Alternatives To Matriarchy: Matrism, Gender Egalitarianism, And Diarchy



In order to expand the conceptual tool kit of anthropologists for understanding gender relations in other societies, several writers have proposed alternative terms designed to avoid the simplifications implied by matriarchy. Riane Eisler argues in The Chalice and the Blade (1987) that patriarchy and matriarchy are "two sides of the same coin," because both of them involve "the ranking of one half of humanity over the other" (p. xvii). She prefers a partnership model that is "primarily based on the principle of linkage rather than ranking," so that gender differences between men and women can be spoken of in ways that do not equate them with either inferiority or superiority. Instead of matriarchy and patriarchy, Eisler proposes the term gylany for societies where gender relations follow the partnership model, and androcracy for others characterized by male dominance and ranking relations. Her title derives from symbols for these two paradigms: the chalice, symbolizing life begetting, community, and sharing; and the blade, symbolizing the power to take rather than give life—the militaristic ideal to establish and enforce domination. She represents the Neolothic as an era of peace when people worshipped the goddess, which was then destroyed by the invasion of Hebrews and "Kurgans." The blade came to displace the chalice, and men came to displace women as the central power in the society.

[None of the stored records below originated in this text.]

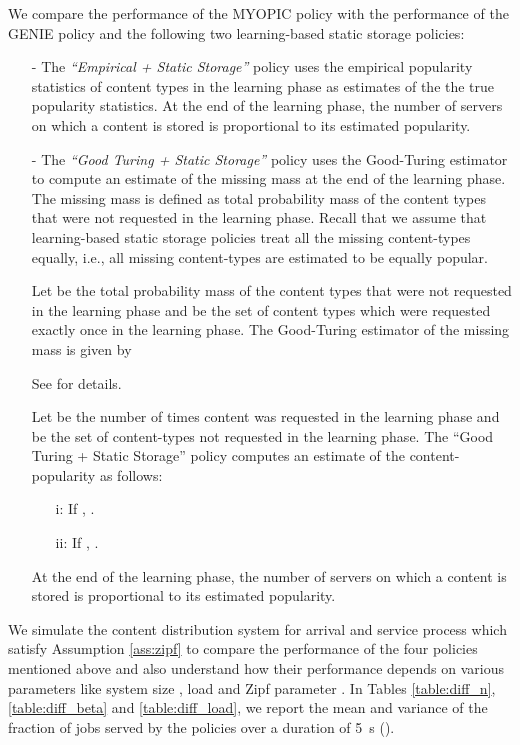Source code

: \documentclass[10pt, conference, letterpaper]{IEEEtran}
\begin{document}
We compare the performance of the MYOPIC policy with the performance of the GENIE policy and the following two learning-based static storage policies:
\begin{itemize}
	\item [-] The \emph{``Empirical + Static Storage''} policy uses the empirical popularity statistics of content types in the learning phase as estimates of the the true popularity statistics. At the end of the learning phase, the number of servers on which a content is stored is proportional to its estimated popularity.
	\item [-] The \emph{``Good Turing + Static Storage''} policy uses the
	Good-Turing estimator \cite{MS00} to compute an estimate of the
	missing mass at the end of the learning phase. The missing mass is
	defined as total probability mass of the content types that were not
	requested in the learning phase. Recall that we assume that learning-based static storage policies treat all the missing content-types equally, i.e., all missing content-types are estimated to be equally popular.
	
	Let  be the total probability mass of the content types that were not requested in the learning
	phase and  be the set of content types which were requested
	exactly once in the learning phase. The Good-Turing estimator of
	the missing mass  is given by
	
	See \cite{MS00} for details.
	
	Let  be the number of times content  was requested in the
	learning phase and  be the set of
	content-types not requested in the learning phase. The ``Good Turing + Static Storage'' policy computes an estimate of the content-popularity as follows:
	\begin{itemize}
		\item[i:] If , .
		\item[ii:] If , .
	\end{itemize}
	At the end of the learning phase, the number of servers on which a content is stored is proportional to its estimated popularity.
\end{itemize}

We simulate the content distribution system for arrival and service process which satisfy Assumption \ref{ass:zipf} to compare the performance of the four policies mentioned above and also understand how their performance depends on various parameters like system size , load  and Zipf parameter . In Tables \ref{table:diff_n}, \ref{table:diff_beta} and \ref{table:diff_load}, we report the mean and variance of the fraction of jobs served by the policies over a duration of 5~s ().
\end{document}
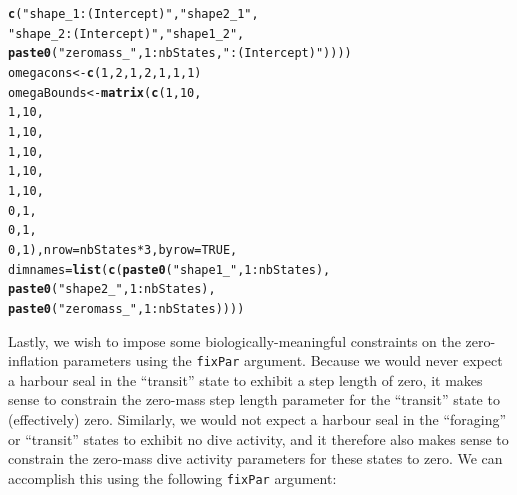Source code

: \documentclass[12pt]{article}\usepackage[]{graphicx}\usepackage[]{color}
\makeatletter
\newcommand{\hlnum}[1]{\textcolor[rgb]{0.686,0.059,0.569}{#1}}%
\newcommand{\hlstr}[1]{\textcolor[rgb]{0.192,0.494,0.8}{#1}}%
\newcommand{\hlopt}[1]{\textcolor[rgb]{0,0,0}{#1}}%
\newcommand{\hlstd}[1]{\textcolor[rgb]{0.345,0.345,0.345}{#1}}%
\newcommand{\hlkwb}[1]{\textcolor[rgb]{0.69,0.353,0.396}{#1}}%
\newcommand{\hlkwc}[1]{\textcolor[rgb]{0.333,0.667,0.333}{#1}}%
\newcommand{\hlkwd}[1]{\textcolor[rgb]{0.737,0.353,0.396}{\textbf{#1}}}%
\newenvironment{kframe}{%
 \def\at@end@of@kframe{}%
 \ifinner\ifhmode%
  \def\at@end@of@kframe{\end{minipage}}%
  \begin{minipage}{\columnwidth}%
 \fi\fi%
 \def\FrameCommand##1{\hskip\@totalleftmargin \hskip-\fboxsep
 \colorbox{shadecolor}{##1}\hskip-\fboxsep
     \hskip-\linewidth \hskip-\@totalleftmargin \hskip\columnwidth}%
 \MakeFramed {\advance\hsize-\width
   \@totalleftmargin\z@ \linewidth\hsize
   \@setminipage}}%
 {\par\unskip\endMakeFramed%
 \at@end@of@kframe}
\newenvironment{knitrout}{}{} %
\makeatother
\begin{document}
\begin{knitrout}
\begin{kframe}
\begin{alltt}
                              \hlkwd{c}\hlstd{(}\hlstr{"shape_1:(Intercept)"}\hlstd{,}\hlstr{"shape2_1"}\hlstd{,}
                                \hlstr{"shape_2:(Intercept)"}\hlstd{,}\hlstr{"shape1_2"}\hlstd{,}
                                \hlkwd{paste0}\hlstd{(}\hlstr{"zeromass_"}\hlstd{,}\hlnum{1}\hlopt{:}\hlstd{nbStates,}\hlstr{":(Intercept)"}\hlstd{))))}
\hlstd{omegacons} \hlkwb{<-} \hlkwd{c}\hlstd{(}\hlnum{1}\hlstd{,}\hlnum{2}\hlstd{,}\hlnum{1}\hlstd{,}\hlnum{2}\hlstd{,}\hlnum{1}\hlstd{,}\hlnum{1}\hlstd{,}\hlnum{1}\hlstd{)}
\hlstd{omegaBounds} \hlkwb{<-} \hlkwd{matrix}\hlstd{(}\hlkwd{c}\hlstd{(}\hlnum{1}\hlstd{,}\hlnum{10}\hlstd{,}
                        \hlnum{1}\hlstd{,}\hlnum{10}\hlstd{,}
                        \hlnum{1}\hlstd{,}\hlnum{10}\hlstd{,}
                        \hlnum{1}\hlstd{,}\hlnum{10}\hlstd{,}
                        \hlnum{1}\hlstd{,}\hlnum{10}\hlstd{,}
                        \hlnum{1}\hlstd{,}\hlnum{10}\hlstd{,}
                        \hlnum{0}\hlstd{,}\hlnum{1}\hlstd{,}
                        \hlnum{0}\hlstd{,}\hlnum{1}\hlstd{,}
                        \hlnum{0}\hlstd{,}\hlnum{1}\hlstd{),}\hlkwc{nrow}\hlstd{=nbStates}\hlopt{*}\hlnum{3}\hlstd{,}\hlkwc{byrow}\hlstd{=}\hlnum{TRUE}\hlstd{,}
                    \hlkwc{dimnames}\hlstd{=}\hlkwd{list}\hlstd{(}\hlkwd{c}\hlstd{(}\hlkwd{paste0}\hlstd{(}\hlstr{"shape1_"}\hlstd{,}\hlnum{1}\hlopt{:}\hlstd{nbStates),}
                                    \hlkwd{paste0}\hlstd{(}\hlstr{"shape2_"}\hlstd{,}\hlnum{1}\hlopt{:}\hlstd{nbStates),}
                                    \hlkwd{paste0}\hlstd{(}\hlstr{"zeromass_"}\hlstd{,}\hlnum{1}\hlopt{:}\hlstd{nbStates))))}
\end{alltt}
\end{kframe}
\end{knitrout}
Lastly, we wish to impose some biologically-meaningful constraints on the zero-inflation parameters using the \verb|fixPar| argument. Because we would never expect a harbour seal in the ``transit'' state to exhibit a step length of zero, it makes sense to constrain the zero-mass step length parameter for the ``transit'' state to (effectively) zero.  Similarly, we would not expect a harbour seal in the ``foraging'' or ``transit'' states to exhibit no dive activity, and it therefore also makes sense to constrain the zero-mass dive activity parameters for these states to zero.  We can accomplish this using the following \verb|fixPar| argument:
\end{document}

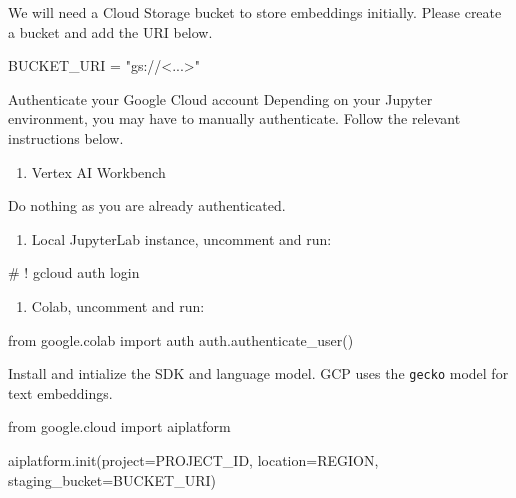 \documentclass[
  letterpaper,
  DIV=11,
  numbers=noendperiod]{scrreprt}
\newenvironment{Shaded}{\begin{snugshade}}{\end{snugshade}}
\newcommand{\CommentTok}[1]{\textcolor[rgb]{0.37,0.37,0.37}{#1}}
\newcommand{\ImportTok}[1]{\textcolor[rgb]{0.00,0.46,0.62}{#1}}
\newcommand{\NormalTok}[1]{\textcolor[rgb]{0.00,0.23,0.31}{#1}}
\newcommand{\OperatorTok}[1]{\textcolor[rgb]{0.37,0.37,0.37}{#1}}
\newcommand{\StringTok}[1]{\textcolor[rgb]{0.13,0.47,0.30}{#1}}
\providecommand{\tightlist}{%
  \setlength{\itemsep}{0pt}\setlength{\parskip}{0pt}}\usepackage{longtable,booktabs,array}
\begin{document}
We will need a Cloud Storage bucket to store embeddings initially.
Please create a bucket and add the URI below.

\begin{Shaded}
\begin{Highlighting}[]
\NormalTok{BUCKET\_URI }\OperatorTok{=} \StringTok{"gs://\textless{}...\textgreater{}"}
\end{Highlighting}
\end{Shaded}

Authenticate your Google Cloud account Depending on your Jupyter
environment, you may have to manually authenticate. Follow the relevant
instructions below.

\begin{enumerate}
\def\labelenumi{\arabic{enumi}.}
\tightlist
\item
  Vertex AI Workbench
\end{enumerate}

Do nothing as you are already authenticated.

\begin{enumerate}
\def\labelenumi{\arabic{enumi}.}
\setcounter{enumi}{1}
\tightlist
\item
  Local JupyterLab instance, uncomment and run:
\end{enumerate}

\begin{Shaded}
\begin{Highlighting}[]
\CommentTok{\# ! gcloud auth login}
\end{Highlighting}
\end{Shaded}

\begin{enumerate}
\def\labelenumi{\arabic{enumi}.}
\setcounter{enumi}{2}
\tightlist
\item
  Colab, uncomment and run:
\end{enumerate}

\begin{Shaded}
\begin{Highlighting}[]
\ImportTok{from}\NormalTok{ google.colab }\ImportTok{import}\NormalTok{ auth}
\NormalTok{auth.authenticate\_user()}
\end{Highlighting}
\end{Shaded}

Install and intialize the SDK and language model. GCP uses the
\texttt{gecko} model for text embeddings.

\begin{Shaded}
\begin{Highlighting}[]
\ImportTok{from}\NormalTok{ google.cloud }\ImportTok{import}\NormalTok{ aiplatform}

\NormalTok{aiplatform.init(project}\OperatorTok{=}\NormalTok{PROJECT\_ID, location}\OperatorTok{=}\NormalTok{REGION, staging\_bucket}\OperatorTok{=}\NormalTok{BUCKET\_URI)}
\end{Highlighting}
\end{Shaded}
\end{document}
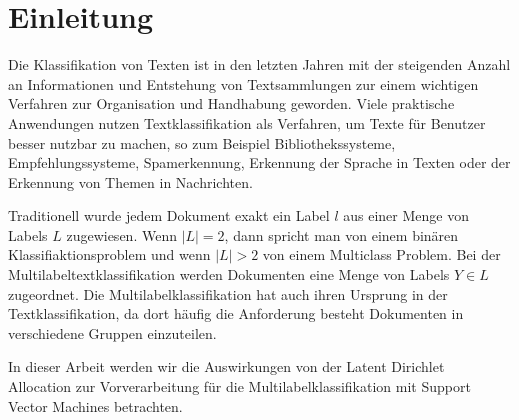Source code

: \section{Einleitung}

\begin{comment}
Einführung und Einbettung des Problems
Was ist die konkrete Problemstellung / Fragestellung der Arbeit
Literature Review
\end{comment}

Die Klassifikation von Texten ist in den letzten Jahren mit der steigenden Anzahl an Informationen und Entstehung von Textsammlungen zur einem wichtigen Verfahren zur Organisation und Handhabung geworden.
Viele praktische Anwendungen nutzen Textklassifikation als Verfahren, um Texte für Benutzer besser nutzbar zu machen, so zum Beispiel Bibliothekssysteme, Empfehlungssysteme, Spamerkennung, Erkennung der Sprache in Texten oder der Erkennung von Themen in Nachrichten.

Traditionell wurde jedem Dokument exakt ein Label $l$ aus einer Menge von Labels $L$ zugewiesen.
Wenn $|L| = 2$, dann spricht man von einem binären Klassifiaktionsproblem und wenn $|L| > 2$ von einem Multiclass Problem.
Bei der Multilabeltextklassifikation werden Dokumenten eine Menge von Labels $Y \in L$ zugeordnet.
Die Multilabelklassifikation hat auch ihren Ursprung in der Textklassifikation, da dort häufig die Anforderung besteht Dokumenten in verschiedene Gruppen einzuteilen.

In dieser Arbeit werden wir die Auswirkungen von der Latent Dirichlet Allocation zur Vorverarbeitung für die Multilabelklassifikation mit Support Vector Machines betrachten.


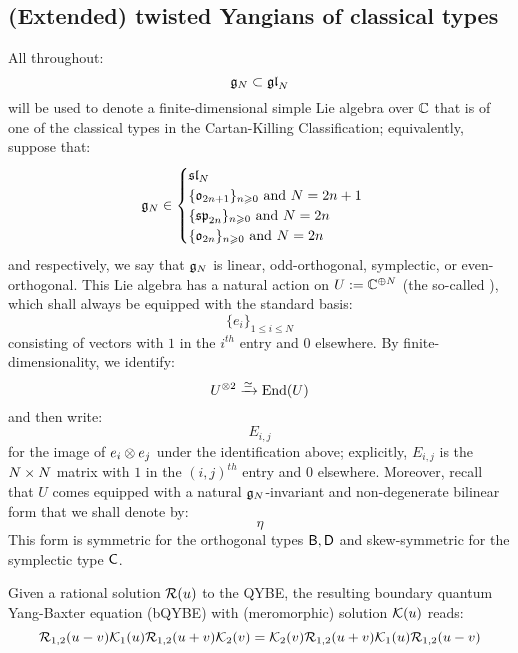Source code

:     \subsection{(Extended) twisted Yangians of classical types}
        All throughout:
            $$\mathfrak{g}_N \subset \mathfrak{gl}_N$$
        will be used to denote a finite-dimensional simple Lie algebra over $\mathbb{C}$ that is of one of the classical types in the Cartan-Killing Classification; equivalently, suppose that:
            $$
                \mathfrak{g}_N \in
                \begin{cases}
                    \text{$\mathfrak{sl}_N$}
                    \\
                    \text{$\{ \mathfrak{o}_{2n + 1} \}_{n \geqslant 0}$ and $N = 2n + 1$}
                    \\
                    \text{$\{ \mathfrak{sp}_{2n} \}_{n \geqslant 0}$ and $N = 2n$}
                    \\
                    \text{$\{ \mathfrak{o}_{2n} \}_{n \geqslant 0}$ and $N = 2n$}
                \end{cases}
            $$
        and respectively, we say that $\mathfrak{g}_N$ is linear, odd-orthogonal, symplectic, or even-orthogonal. This Lie algebra has a natural action on $U := \mathbb{C}^{\oplus N}$ (the so-called ), which shall always be equipped with the standard basis:
            $$\{e_i\}_{1 \leq i \leq N}$$
        consisting of vectors with $1$ in the $i^{th}$ entry and $0$ elsewhere. By finite-dimensionality, we identify:
            $$U^{\tensor 2} \xrightarrow[]{\cong} \End(U)$$
        and then write:
            $$E_{i, j}$$
        for the image of $e_i \tensor e_j$ under the identification above; explicitly, $E_{i, j}$ is the $N \x N$ matrix with $1$ in the $(i, j)^{th}$ entry and $0$ elsewhere. Moreover, recall that $U$ comes equipped with a natural $\mathfrak{g}_N$-invariant and non-degenerate bilinear form that we shall denote by:
            $$\eta$$
        This form is symmetric for the orthogonal types $\mathsf{B}, \mathsf{D}$ and skew-symmetric for the symplectic type $\mathsf{C}$.
    
        \begin{definition} \label{def: boundary_quantum_yang_baxter_equations}
            Given a rational solution $\mathcal{R}(u)$ to the QYBE, the resulting boundary quantum Yang-Baxter equation (bQYBE) with (meromorphic) solution $\mathcal{K}(u)$ reads:
                \begin{equation} \label{equation: boundary_quantum_yang_baxter_equations}
                    \mathcal{R}_{1, 2}(u - v) \mathcal{K}_1(u) \mathcal{R}_{1, 2}(u + v) \mathcal{K}_2(v) = \mathcal{K}_2(v) \mathcal{R}_{1, 2}(u + v) \mathcal{K}_1(u) \mathcal{R}_{1, 2}(u - v) 
                \end{equation}
        \end{definition}
    
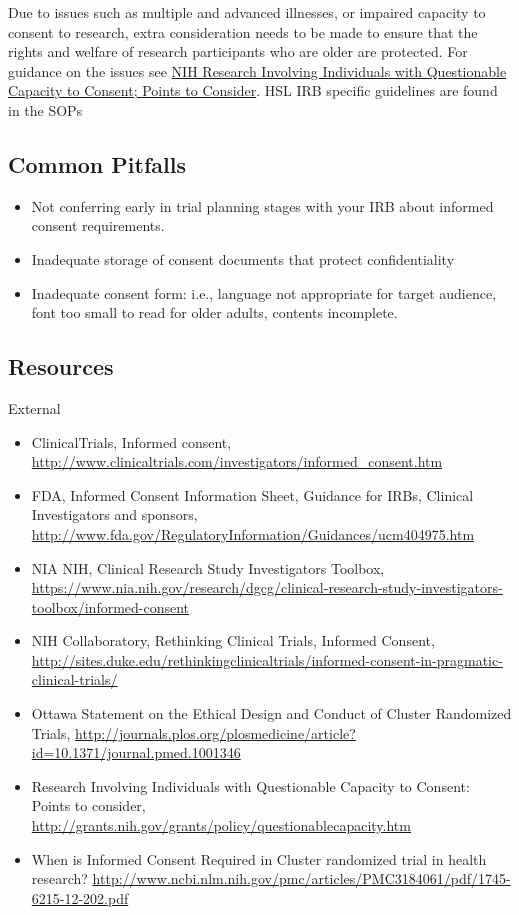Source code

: \documentclass[]{book}
\theoremstyle{definition}
\theoremstyle{definition}
\theoremstyle{definition}
\theoremstyle{remark}
\begin{document}
Due to issues such as multiple and advanced illnesses, or impaired
capacity to consent to research, extra consideration needs to be made to
ensure that the rights and welfare of research participants who are
older are protected. For guidance on the issues see
\href{http://grants.nih.gov/grants/policy/questionablecapacity.htm}{NIH
Research Involving Individuals with Questionable Capacity to Consent;
Points to Consider}. HSL IRB specific guidelines are found in the SOPs

\subsection{Common Pitfalls}\label{common-pitfalls-8}

\begin{itemize}
\item
  Not conferring early in trial planning stages with your IRB about
  informed consent requirements.
\item
  Inadequate storage of consent documents that protect confidentiality
\item
  Inadequate consent form: i.e., language not appropriate for target
  audience, font too small to read for older adults, contents
  incomplete.
\end{itemize}

\subsection{Resources}\label{resources-9}

External

\begin{itemize}
\item
  ClinicalTrials, Informed consent,
  \url{http://www.clinicaltrials.com/investigators/informed_consent.htm}
\item
  FDA, Informed Consent Information Sheet, Guidance for IRBs, Clinical
  Investigators and sponsors,
  \url{http://www.fda.gov/RegulatoryInformation/Guidances/ucm404975.htm}
\item
  NIA NIH, Clinical Research Study Investigators Toolbox,
  \url{https://www.nia.nih.gov/research/dgcg/clinical-research-study-investigators-toolbox/informed-consent}
\item
  NIH Collaboratory, Rethinking Clinical Trials, Informed Consent,
  \url{http://sites.duke.edu/rethinkingclinicaltrials/informed-consent-in-pragmatic-clinical-trials/}
\item
  Ottawa Statement on the Ethical Design and Conduct of Cluster
  Randomized Trials,
  \url{http://journals.plos.org/plosmedicine/article?id=10.1371/journal.pmed.1001346}
\item
  Research Involving Individuals with Questionable Capacity to Consent:
  Points to consider,
  \url{http://grants.nih.gov/grants/policy/questionablecapacity.htm}
\item
  When is Informed Consent Required in Cluster randomized trial in
  health research?
  \url{http://www.ncbi.nlm.nih.gov/pmc/articles/PMC3184061/pdf/1745-6215-12-202.pdf}
\end{itemize}
\end{document}
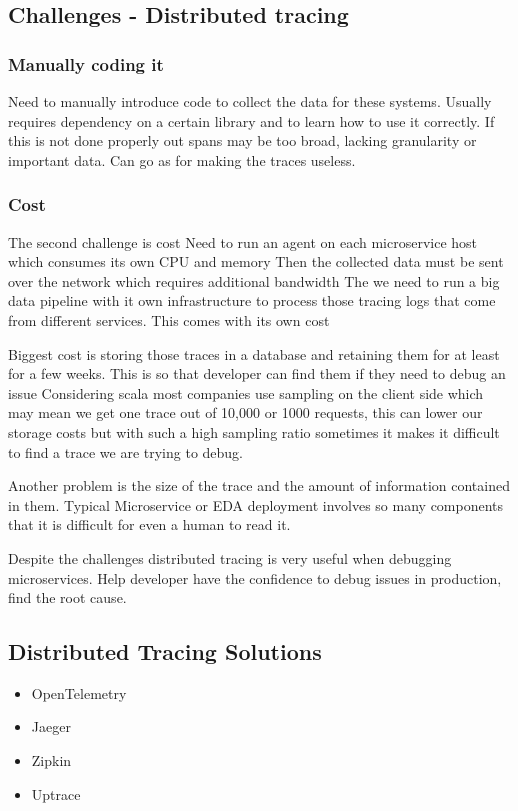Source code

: \subsection{Challenges - Distributed tracing}

\subsubsection{Manually coding it}
Need to manually introduce code to collect the data for these systems.
Usually requires dependency on a certain library and to learn how to use it correctly.
If this is not done properly out spans may be too broad, lacking granularity or important data.
Can go as for making the traces useless.

\subsubsection{Cost}
The second challenge is cost
Need to run an agent on each microservice host which consumes its own CPU and memory
Then the collected data must be sent over the network which requires additional bandwidth
The we need to run a big data pipeline with it own infrastructure to process those tracing logs that come from different services.
This comes with its own cost

Biggest cost is storing those traces in a database and retaining them for at least for a few weeks.
This is so that developer can find them if they need to debug an issue
Considering scala most companies use sampling on the client side which may mean we get one trace out of 10,000 or 1000 requests,
this can lower our storage costs but with such a high sampling ratio sometimes it makes it difficult to find a trace we are trying to debug.

Another problem is the size of the trace and the amount of information contained in them.
Typical Microservice or EDA deployment involves so many components that it is difficult for even a human to read it.

Despite the challenges distributed tracing is very useful when debugging microservices.
Help developer have the confidence to debug issues in production, find the root cause.


\subsection{Distributed Tracing Solutions}
\begin{itemize}
    \item OpenTelemetry
    \item Jaeger
    \item Zipkin
    \item Uptrace
\end{itemize}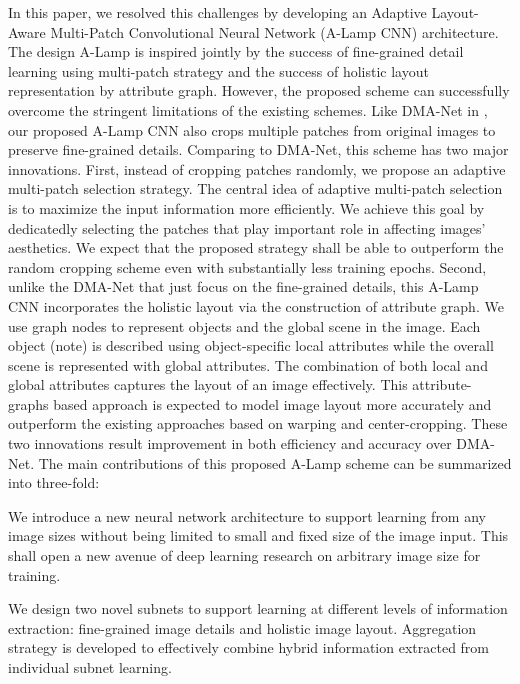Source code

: \documentclass[10pt,twocolumn,letterpaper]{article}
\begin{document}
	In this paper, we resolved this challenges by developing an Adaptive Layout-Aware Multi-Patch Convolutional Neural Network (A-Lamp CNN) architecture. The design A-Lamp is inspired jointly by the success of fine-grained detail learning using multi-patch strategy \cite{Lu:2015:ICCV,Liu:2016:CVPR:multi_patch} and the success of holistic layout representation by attribute graph. However, the proposed scheme can successfully overcome the stringent limitations of the existing schemes.
	Like DMA-Net in \cite{Lu:2015:ICCV}, our proposed A-Lamp CNN also crops multiple patches from original images to preserve fine-grained details. Comparing to DMA-Net, this scheme has two major innovations. First, instead of cropping patches randomly, we propose an adaptive multi-patch selection strategy. The central idea of adaptive multi-patch selection is to maximize the input information more efficiently. We achieve this goal by dedicatedly selecting the patches that play important role in affecting images' aesthetics. We expect that the proposed strategy shall be able to outperform the random cropping scheme even with substantially less training epochs. Second, unlike the DMA-Net that just focus on the fine-grained details, this A-Lamp CNN incorporates the holistic layout via the construction of attribute graph. We use graph nodes to represent objects and the global scene in the image. Each object (note) is described using object-specific local attributes while the overall scene is represented with global attributes. The combination of both local and global attributes captures the layout of an image effectively. This attribute-graphs based approach is expected to model image layout more accurately and outperform the existing approaches based on warping and center-cropping. These two innovations result improvement in both efficiency and accuracy over DMA-Net. The main contributions of this proposed A-Lamp scheme can be summarized into three-fold:
	


	 We introduce a new neural network architecture to support learning from any image sizes without being limited to small and fixed size of the image input. This shall open a new avenue of deep learning research on arbitrary image size for training.
	
	 We design two novel subnets to support learning at different levels of information extraction: fine-grained image details and holistic image layout. Aggregation strategy is developed to effectively combine hybrid information extracted from individual subnet learning.
	
\end{document}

These terms have not been widely adopted, and they are based on the work of Marija Gimbutas, who has excavated hundreds of female figurines from the period 7000 to 3500 B.C.E., which she interprets as mother goddesses. Several archaeologists, such as Ruth Tringham and Margaret Conkey, have argued that her interpretations are highly speculative, but they have had tremendous popular appeal, and her ideal of an early cult of a fertility deity represented as a large, possibly pregnant, woman has been widely disseminated. Gimbutas writes critically of the "indolent assumption" that ancient societies must have resembled those of the present, and presents her own theory that these figurines were produced by groups of people whose social forms she describes as "matristic":

Indeed we do not find in Old Europe, nor in all of the old world, a system of autocratic rule by women with an equivalent suppression of men. Rather, we find a structure in which the sexes are more or less on equal footing.… [T]he sexes are "linked" rather than hier archically "ranked." I use the term matristic simply to avoid the term matriarchy, with the understanding that it incorporates matriliny. (p. 324)

Gimbutas's work provides an archaeological argument for ideas about the importance of goddesses in early Europe that have also been developed by Robert Graves (1946), and many contemporary neopagans (Adler; Pike). Graves argued that goddess worship coincided with the time when calendars were primarily determined by the moon, and noted the correspondence of the lunar and menstrual cycles, and that the Earth Mother was associated with the Moon Goddess. He traced the changeover to patriarchy with the changeover to the solar calendar and the worship of a solar deity. His work is more a poetic vision of artistic inspiration than a work of scholarship, and has been widely discredited.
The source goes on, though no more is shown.